Y, sin embargo, su pincel y esa pintura que para Van Gogh, su amigo por un tiempo, "sale de las entrañas como el esperma sale del sexo", también habla por él, quizá más allá de él mismo y, siquiera en parte, lo redime. El edén que busca se contamina de colonizadores y también con su presencia, un extranjero más, aunque luche denodadamente para preservarlo. El supuesto paraíso le contagia de Fiebre Amarilla, paludismo, lepra, las heridas de su pierna no terminan de cerrar y es presa de la sífilis como otros creadores de la época: desde Lovecraft a Salgari u Oscar Wilde. Al parecer, todos más ocupados en sus pulsiones artísticas que en controlar las aviesas intenciones del Treponema. Pero, con todo y sus miserias, en los lienzos y arpilleras de Gauguin, incluso alguien tan poco entendido como yo mismo puede percibir lo que de entregado, honesto, testimonial, doliente y admirativo, hay en esa colección. "Ya no tengo ataduras; ahora soy libre para crear" -afirmó-, y ahí tenemos "Mujeres en la ribera del río" (una de ellas, su compañera por entonces), "Muchacha con abanico"€ En algunos cuadros, la inocencia desvanecida se refleja en esas jóvenes que han aprendido el pudor y tapan ahora su sexo, haciendo patente (Proust) que los únicos paraísos son los perdidos. Echando la vista atrás, aquí y ahora, ¡qué nos van a contar!

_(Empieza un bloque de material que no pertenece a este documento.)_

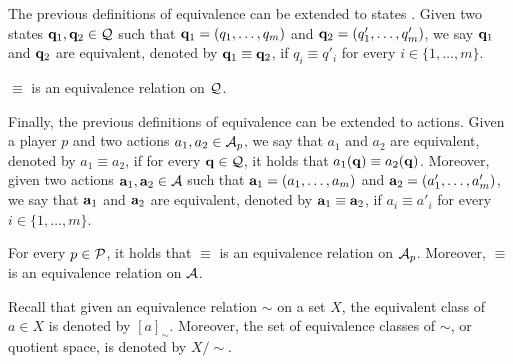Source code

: 
The previous definitions of equivalence can be extended to states . Given two states $\mathbf{q}_1, \mathbf{q}_2 \in \mathcal{Q}$ such that $\mathbf{q}_1 = (q_1, \ldots, q_m)$ and $\mathbf{q}_2 = (q'_1, \ldots, q'_m)$, we say $\mathbf{q}_1$ and $\mathbf{q}_2$ are equivalent, denoted by $\mathbf{q}_1 \equiv \mathbf{q}_2$, if $q_i \equiv q'_i$ for every $i \in \{1, \ldots, m\}$. 

\begin{mylem}
$\equiv$ is an equivalence relation on $\mathcal{Q}$.
\end{mylem}


Finally, the previous definitions of equivalence can be extended to actions.
Given a player $p$ and two actions $a_1, a_2 \in \mathcal{A}_p$, we say that $a_1$ and $a_2$ are equivalent, denoted by $a_1 \equiv a_2$, if for every $\mathbf{q} \in \mathcal{Q}$, it holds that $a_1(\mathbf{q}) \equiv a_2(\mathbf{q})$. Moreover, given two actions $\mathbf{a}_1, \mathbf{a}_2 \in \mathcal{A}$ such that $\mathbf{a}_1 = (a_1, \ldots, a_m)$ and $\mathbf{a}_2 = (a'_1, \ldots, a'_m)$, we say that $\mathbf{a}_1$ and $\mathbf{a}_2$ are equivalent, denoted by $\mathbf{a}_1 \equiv \mathbf{a}_2$, if $a_i \equiv a'_i$ for every $i \in \{1, \ldots, m\}$.
\begin{mylem}
For every $p \in \mathcal{P}$, it holds that $\equiv$ is an equivalence relation on $\mathcal{A}_p$. Moreover, $\equiv$ is an equivalence relation on $\mathcal{A}$. 
\end{mylem}




Recall that given an equivalence relation $\sim$ on a set $X$, the equivalent class of $a \in X$ is denoted by $[a]_\sim$. Moreover, the set of equivalence classes of $\sim$, or quotient space, is denoted by $X/\!\!\sim$. 

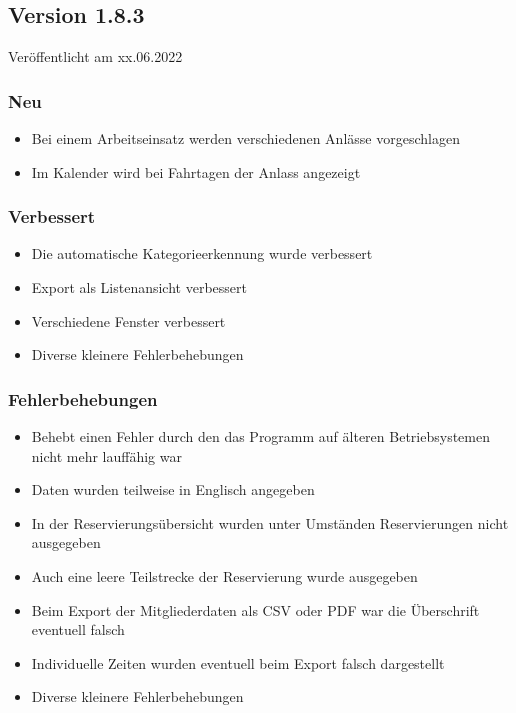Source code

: \begin{neu}
\subsection{Version 1.8.3}
\label{version:1:8:3}
Veröffentlicht am xx.06.2022
\subsubsection{Neu}
\begin{itemize}
  \item
  Bei einem Arbeitseinsatz werden verschiedenen Anlässe vorgeschlagen
  \item
  Im Kalender wird bei Fahrtagen der Anlass angezeigt
\end{itemize}
\subsubsection{Verbessert}
\begin{itemize}
  \item
  Die automatische Kategorieerkennung wurde verbessert
  \item
  Export als Listenansicht verbessert
  \item
  Verschiedene Fenster verbessert
  \item
  Diverse kleinere Fehlerbehebungen
\end{itemize}

\subsubsection{Fehlerbehebungen}
\begin{itemize}
  \item
  Behebt einen Fehler durch den das Programm auf älteren Betriebsystemen nicht mehr lauffähig war
  \item
  Daten wurden teilweise in Englisch angegeben
  \item
  In der Reservierungsübersicht wurden unter Umständen Reservierungen nicht ausgegeben
  \item
  Auch eine leere Teilstrecke der Reservierung wurde ausgegeben
  \item
  Beim Export der Mitgliederdaten als CSV oder PDF war die Überschrift eventuell falsch
  \item
  Individuelle Zeiten wurden eventuell beim Export falsch dargestellt
  \item
  Diverse kleinere Fehlerbehebungen
\end{itemize}
\end{neu}
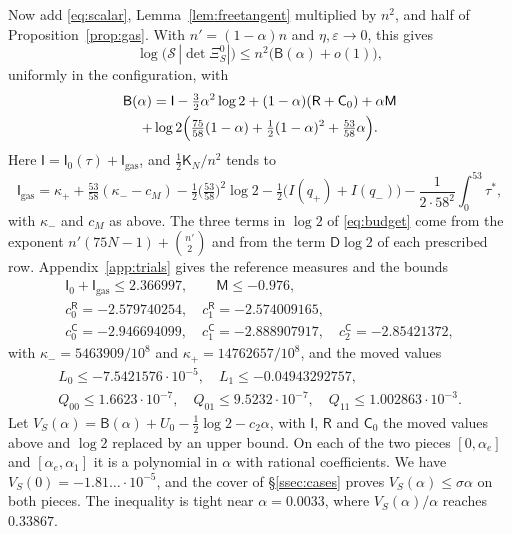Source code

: \documentclass[11pt]{amsart}
\theoremstyle{definition}
\theoremstyle{remark}
\numberwithin{equation}{section}
\begin{document}
Now add \eqref{eq:scalar}, Lemma~\ref{lem:freetangent} multiplied by $n^2$, and half of Proposition~\ref{prop:gas}. With $n'=(1-\alpha)n$ and $\eta,\varepsilon\to0$, this gives
\[
 \log\bigl(\mathcal S\,|\det\Xi^0_S|\bigr)\le n^2\bigl(\mathsf B(\alpha)+o(1)\bigr),
\]
uniformly in the configuration, with
\begin{multline}\label{eq:budget}
 \mathsf B(\alpha)=\mathsf I-\tfrac32\alpha^2\log2+(1-\alpha)(\mathsf R+\mathsf C_0)+\alpha\mathsf M\\
 +\log2\Bigl(\tfrac{75}{58}(1-\alpha)+\tfrac12(1-\alpha)^2+\tfrac{53}{58}\alpha\Bigr).
\end{multline}
Here $\mathsf I=\mathsf I_0(\tau)+\mathsf I_{\mathrm{gas}}$, and $\frac12\mathsf K_N/n^2$ tends to
\[
 \mathsf I_{\mathrm{gas}}=\kappa_++\tfrac{53}{58}(\kappa_--c_M)-\tfrac12\bigl(\tfrac{53}{58}\bigr)^2\log2-\tfrac12\bigl(I(q_+)+I(q_-)\bigr)-\frac1{2\cdot58^2}\int_0^{53}\tau^*,
\]
with $\kappa_-$ and $c_M$ as above. The three terms in $\log2$ of \eqref{eq:budget} come from the exponent
$n'(75N-1)+\binom{n'}2$ and from the term $\mathsf D\log2$ of each prescribed row. Appendix~\ref{app:trials} gives the reference measures and the bounds
\begin{equation}\label{eq:caps}
\begin{gathered}
 \mathsf I_0+\mathsf I_{\mathrm{gas}}\le2.366997,\qquad\mathsf M\le-0.976,\\
 c^{\mathsf R}_0=-2.579740254,\quad c^{\mathsf R}_1=-2.574009165,\\
 c^{\mathsf C}_0=-2.946694099,\quad c^{\mathsf C}_1=-2.888907917,\quad c^{\mathsf C}_2=-2.85421372,
\end{gathered}
\end{equation}
with $\kappa_-=5463909/10^8$ and $\kappa_+=14762657/10^8$, and the moved values
\begin{gather*}
 L_0\le-7.5421576\cdot10^{-5},\quad L_1\le-0.04943292757,\\
 Q_{00}\le1.6623\cdot10^{-7},\quad Q_{01}\le9.5232\cdot10^{-7},\quad Q_{11}\le1.002863\cdot10^{-3}.
\end{gather*}
Let $V_S(\alpha)=\mathsf B(\alpha)+U_0-\frac12\log2-c_2\alpha$, with $\mathsf I$, $\mathsf R$ and $\mathsf C_0$ the moved values above and $\log2$
replaced by an upper bound. On each of the two pieces $[0,\alpha_e]$ and $[\alpha_e,\alpha_1]$ it is a polynomial in $\alpha$ with rational
coefficients. We have $V_S(0)=-1.81\ldots\cdot10^{-5}$, and the cover of \S\ref{ssec:cases} proves $V_S(\alpha)\le\sigma\alpha$ on both pieces. The
inequality is tight near $\alpha=0.0033$, where $V_S(\alpha)/\alpha$ reaches $0.33867$.
\end{document}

Pese a todo, la frustración no empañará su arte ni siquiera cuando, ya próximo al final de su vida y en las islas Marquesas, donde será enterrado con 54 años, pinta el cuadro que puede contemplarse en la última sala; paisaje que es también, según indican, un testamento más de lo que quiso, de lo que persiguió en esa vida a medio camino entre la exultancia y la catástrofe, un paisaje donde el tinte del cielo anuncia la inminente salida de una luna "que presta sus colores a la muerte". La suya y la de aquello que persiguió más allá de lo razonable: un trozo siquiera del paraíso terrenal.

Me fui del museo rumiando la idea de que nadie como Gauguin para dar razón a quienes afirman que al artista solo cabe juzgarlo por su obra, y es que el otro juicio, el de sus errores, pertenece a esfera distinta. Después, ya en la calle, advertí que la foto de "mi Giovanna por tres horas", el perfil de la enigmática mujer pintada por Ghirlandaio y a quien dediqué un relato con ese título hará veinte años, ya no embellecía la entrada. Por fortuna, adentro sigue Gauguin, y allí estará hasta el 13 de enero. Por si tienen ocasión. De paso, saluden a mi Giovanna si acaso la ven.